'''
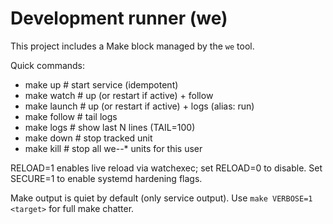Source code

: <!-- BEGIN: we-readme -->
# Development runner (we)

This project includes a Make block managed by the `we` tool.

Quick commands:

- make up         # start service (idempotent)
- make watch      # up (or restart if active) + follow
- make launch     # up (or restart if active) + logs (alias: run)
- make follow     # tail logs
- make logs       # show last N lines (TAIL=100)
- make down       # stop tracked unit
- make kill       # stop all we-<service>-* units for this user

RELOAD=1 enables live reload via watchexec; set RELOAD=0 to disable. Set SECURE=1 to enable systemd hardening flags.

Make output is quiet by default (only service output). Use `make VERBOSE=1 <target>` for full make chatter.

<!-- END: we-readme -->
'''
Task to carry out:
Quote the material exactly. Pictures stay out.

Output of the exercise:
Source code

: <!-- BEGIN: we-readme -->
# Development runner (we)

This project includes a Make block managed by the `we` tool.

Quick commands:

- make up         # start service (idempotent)
- make watch      # up (or restart if active) + follow
- make launch     # up (or restart if active) + logs (alias: run)
- make follow     # tail logs
- make logs       # show last N lines (TAIL=100)
- make down       # stop tracked unit
- make kill       # stop all we-<service>-* units for this user

RELOAD=1 enables live reload via watchexec; set RELOAD=0 to disable. Set SECURE=1 to enable systemd hardening flags.

Make output is quiet by default (only service output). Use `make VERBOSE=1 <target>` for full make chatter.

<!-- END: we-readme -->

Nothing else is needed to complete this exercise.